Problem details:
Using the data below, return word for word every line from the one holding "map archieve = no" down to the one holding "ch3 pulsante panico". Leave pictures out.
>>>
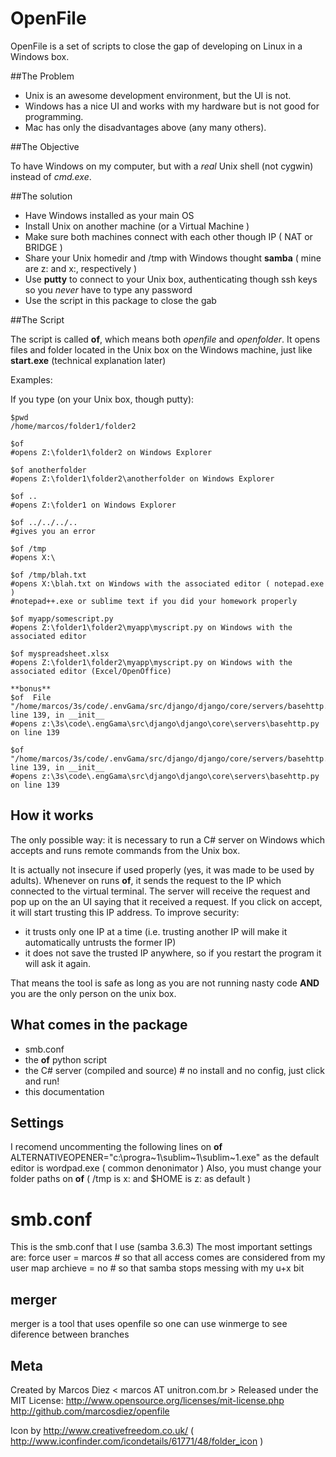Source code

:  OpenFile
===========
OpenFile is a set of scripts to close the gap of developing on Linux in a Windows box.

##The Problem

- Unix is an awesome development environment, but the UI is not.
- Windows has a nice UI and works with my hardware but is not good for programming.
- Mac has only the disadvantages above (any many others).

##The Objective


To have Windows on my computer, but with a *real* Unix shell (not cygwin) instead of *cmd.exe*.

##The solution


* Have Windows installed as your main OS
* Install Unix on another machine (or a Virtual Machine )
* Make sure both machines connect with each other though IP ( NAT or BRIDGE )
* Share your Unix homedir and /tmp with Windows thought **samba** ( mine are z: and x:, respectively )
* Use **putty** to connect to your Unix box, authenticating though ssh keys so you *never* have to type any password
* Use the script in this package to close the gab

##The Script


The script is called **of**, which means both *openfile* and *openfolder*. It opens files and folder located in the Unix box on the Windows machine, just like **start.exe** (technical explanation later)


Examples:

If you type (on your Unix box, though putty):

    $pwd
    /home/marcos/folder1/folder2

    $of
    #opens Z:\folder1\folder2 on Windows Explorer

    $of anotherfolder
    #opens Z:\folder1\folder2\anotherfolder on Windows Explorer

    $of ..
    #opens Z:\folder1 on Windows Explorer

    $of ../../../..
    #gives you an error

    $of /tmp
    #opens X:\

    $of /tmp/blah.txt
    #opens X:\blah.txt on Windows with the associated editor ( notepad.exe )
    #notepad++.exe or sublime text if you did your homework properly

    $of myapp/somescript.py
    #opens Z:\folder1\folder2\myapp\myscript.py on Windows with the associated editor

    $of myspreadsheet.xlsx
    #opens Z:\folder1\folder2\myapp\myscript.py on Windows with the associated editor (Excel/OpenOffice)

    **bonus**
    $of  File "/home/marcos/3s/code/.envGama/src/django/django/core/servers/basehttp.py", line 139, in __init__
    #opens z:\3s\code\.engGama\src\django\django\core\servers\basehttp.py on line 139

    $of  "/home/marcos/3s/code/.envGama/src/django/django/core/servers/basehttp.py", line 139, in __init__
    #opens z:\3s\code\.engGama\src\django\django\core\servers\basehttp.py on line 139


## How it works

The only possible way: it is necessary to run a C# server on Windows which accepts and runs remote commands from the Unix box.

It is actually not insecure if used properly (yes, it was made to be used by adults). Whenever on runs **of**, it sends the request to the IP which connected to the virtual terminal. The server will receive the request and pop up on the an UI saying that it received a request. If you click on accept, it will start trusting this IP address.
To improve security:

* it trusts only one IP at a time (i.e. trusting another IP will make it automatically untrusts the former IP)
* it does not save the trusted IP anywhere, so if you restart the program it will ask it again.


That means the tool is safe as long as you are not running nasty code **AND** you are the only person on the unix box.


## What comes in the package

* smb.conf
* the **of** python script
* the C# server (compiled and source) # no install and no config, just click and run!
* this documentation

## Settings

I recomend uncommenting the following lines on **of**
  ALTERNATIVEOPENER="c:\progra~1\sublim~1\sublim~1.exe"
as the default editor is wordpad.exe ( common denonimator )
Also, you must change your folder paths on **of** ( /tmp is x: and $HOME is z: as default )

# smb.conf
This is the smb.conf that I use (samba 3.6.3)
The most important settings are:
force user = marcos # so that all access comes are considered from my user
map archieve = no   # so that samba stops messing with my u+x bit


## merger

merger is a tool that uses openfile so one can use winmerge to see diference between branches


## Meta
Created by Marcos Diez < marcos AT unitron.com.br >
Released under the MIT License: http://www.opensource.org/licenses/mit-license.php
http://github.com/marcosdiez/openfile


Icon by http://www.creativefreedom.co.uk/ ( http://www.iconfinder.com/icondetails/61771/48/folder_icon )

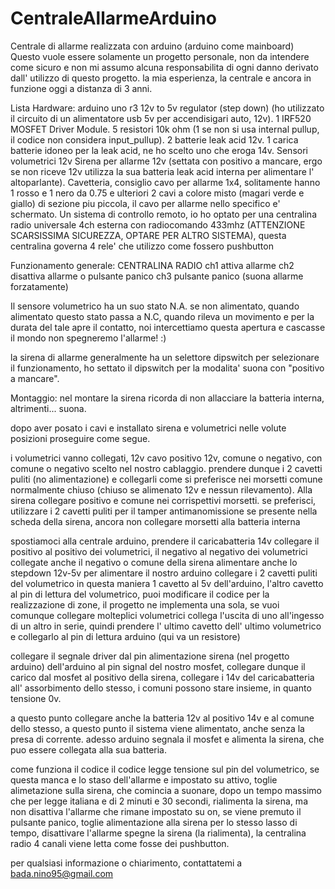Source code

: # CentraleAllarmeArduino
Centrale di allarme realizzata con arduino (arduino come mainboard)
Questo vuole essere solamente un progetto personale, non da intendere come sicuro e non mi assumo alcuna responsabilita di ogni danno derivato dall' utilizzo di questo progetto.
la mia esperienza, la centrale e ancora in funzione oggi a distanza di 3 anni.

Lista Hardware:
arduino uno r3
12v to 5v regulator (step down) (ho utilizzato il circuito di un alimentatore usb 5v per accendisigari auto, 12v).
1 IRF520 MOSFET Driver Module.
5 resistori 10k ohm (1 se non si usa internal pullup, il codice non considera input_pullup).
2 batterie leak acid 12v.
1 carica batterie idoneo per la leak acid, ne ho scelto uno che eroga 14v.
Sensori volumetrici 12v
Sirena per allarme 12v (settata con positivo a mancare, ergo se non riceve 12v utilizza la sua batteria leak acid interna per alimentare l' altoparlante).
Cavetteria, consiglio cavo per allarme 1x4, solitamente hanno 1 rosso e 1 nero da 0.75 e ulteriori 2 cavi a colore misto (magari verde e giallo) di sezione piu piccola, il cavo per allarme nello specifico e' schermato.
Un sistema di controllo remoto, io ho optato per una centralina radio universale 4ch esterna con radiocomando 433mhz (ATTENZIONE SCARSISSIMA SICUREZZA, OPTARE PER ALTRO SISTEMA), questa centralina governa 4 rele' che utilizzo come fossero pushbutton

Funzionamento generale:
CENTRALINA RADIO
ch1 attiva allarme
ch2 disattiva allarme o pulsante panico
ch3 pulsante panico (suona allarme forzatamente)


Il sensore volumetrico ha un suo stato N.A. se non alimentato, quando alimentato questo stato passa a N.C, quando rileva un movimento e per la durata del tale apre il contatto, noi intercettiamo questa apertura e cascasse il mondo non spegneremo l'allarme! :)

la sirena di allarme generalmente ha un selettore dipswitch per selezionare il funzionamento, ho settato il dipswitch per la modalita' suona con "positivo a mancare".

Montaggio:
nel montare la sirena ricorda di non allacciare la batteria interna, altrimenti... suona.

dopo aver posato i cavi e installato sirena e volumetrici nelle volute posizioni proseguire come segue.

i volumetrici vanno collegati, 12v cavo positivo 12v, comune o negativo, con comune o negativo scelto nel nostro cablaggio.
prendere dunque i 2 cavetti puliti (no alimentazione) e collegarli come si preferisce nei morsetti comune normalmente chiuso (chiuso se alimenato 12v e nessun rilevamento). 
Alla sirena collegare positivo e comune nei corrispettivi morsetti. se preferisci, utilizzare i 2 cavetti puliti per il tamper antimanomissione se presente nella scheda della sirena, ancora non collegare morsetti alla batteria interna

spostiamoci alla centrale arduino, prendere il caricabatteria 14v collegare il positivo al positivo dei volumetrici, il negativo al negativo dei volumetrici
collegate anche il negativo o comune della sirena
alimentare anche lo stepdown 12v-5v per alimentare il nostro arduino
collegare i 2 cavetti puliti del volumetrico in questa maniera 1 cavetto al 5v dell'arduino, l'altro cavetto al pin di lettura del volumetrico, puoi modificare il codice per la realizzazione di zone, il progetto ne implementa una sola, se vuoi comunque collegare molteplici volumetrici collega l'uscita di uno all'ingesso di un altro in serie, quindi prendere l' ultimo cavetto dell' ultimo volumetrico e collegarlo al pin di lettura arduino (qui va un resistore)

collegare il segnale driver dal pin alimentazione sirena (nel progetto arduino) dell'arduino al pin signal del nostro mosfet, collegare dunque il carico dal mosfet al positivo della sirena, collegare i 14v del caricabatteria all' assorbimento dello stesso, i comuni possono stare insieme, in quanto tensione 0v.

a questo punto collegare anche la batteria 12v al positivo 14v e al comune dello stesso, a questo punto il sistema viene alimentato, anche senza la presa di corrente.
adesso arduino segnala il mosfet e alimenta la sirena, che puo essere collegata alla sua batteria.

come funziona il codice
il codice legge tensione sul pin del volumetrico, se questa manca e lo staso dell'allarme e impostato su attivo, toglie alimetazione sulla sirena, che comincia a suonare, dopo un tempo massimo che per legge italiana e di 2 minuti e 30 secondi, rialimenta la sirena, ma non disattiva l'allarme che rimane impostato su on, se viene premuto il pulsante panico, toglie alimentazione alla sirena per lo stesso lasso di tempo, disattivare l'allarme spegne la sirena (la rialimenta), la centralina radio 4 canali viene letta come fosse dei pushbutton.

per qualsiasi informazione o chiarimento, contattatemi a bada.nino95@gmail.com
<<<
Output below:
map archieve = no   # so that samba stops messing with my u+x bit


## merger

merger is a tool that uses openfile so one can use winmerge to see diference between branches


## Meta
Created by Marcos Diez < marcos AT unitron.com.br >
Released under the MIT License: http://www.opensource.org/licenses/mit-license.php
http://github.com/marcosdiez/openfile


Icon by http://www.creativefreedom.co.uk/ ( http://www.iconfinder.com/icondetails/61771/48/folder_icon )

Source code

: # CentraleAllarmeArduino
Centrale di allarme realizzata con arduino (arduino come mainboard)
Questo vuole essere solamente un progetto personale, non da intendere come sicuro e non mi assumo alcuna responsabilita di ogni danno derivato dall' utilizzo di questo progetto.
la mia esperienza, la centrale e ancora in funzione oggi a distanza di 3 anni.

Lista Hardware:
arduino uno r3
12v to 5v regulator (step down) (ho utilizzato il circuito di un alimentatore usb 5v per accendisigari auto, 12v).
1 IRF520 MOSFET Driver Module.
5 resistori 10k ohm (1 se non si usa internal pullup, il codice non considera input_pullup).
2 batterie leak acid 12v.
1 carica batterie idoneo per la leak acid, ne ho scelto uno che eroga 14v.
Sensori volumetrici 12v
Sirena per allarme 12v (settata con positivo a mancare, ergo se non riceve 12v utilizza la sua batteria leak acid interna per alimentare l' altoparlante).
Cavetteria, consiglio cavo per allarme 1x4, solitamente hanno 1 rosso e 1 nero da 0.75 e ulteriori 2 cavi a colore misto (magari verde e giallo) di sezione piu piccola, il cavo per allarme nello specifico e' schermato.
Un sistema di controllo remoto, io ho optato per una centralina radio universale 4ch esterna con radiocomando 433mhz (ATTENZIONE SCARSISSIMA SICUREZZA, OPTARE PER ALTRO SISTEMA), questa centralina governa 4 rele' che utilizzo come fossero pushbutton

Funzionamento generale:
CENTRALINA RADIO
ch1 attiva allarme
ch2 disattiva allarme o pulsante panico
ch3 pulsante panico (suona allarme forzatamente)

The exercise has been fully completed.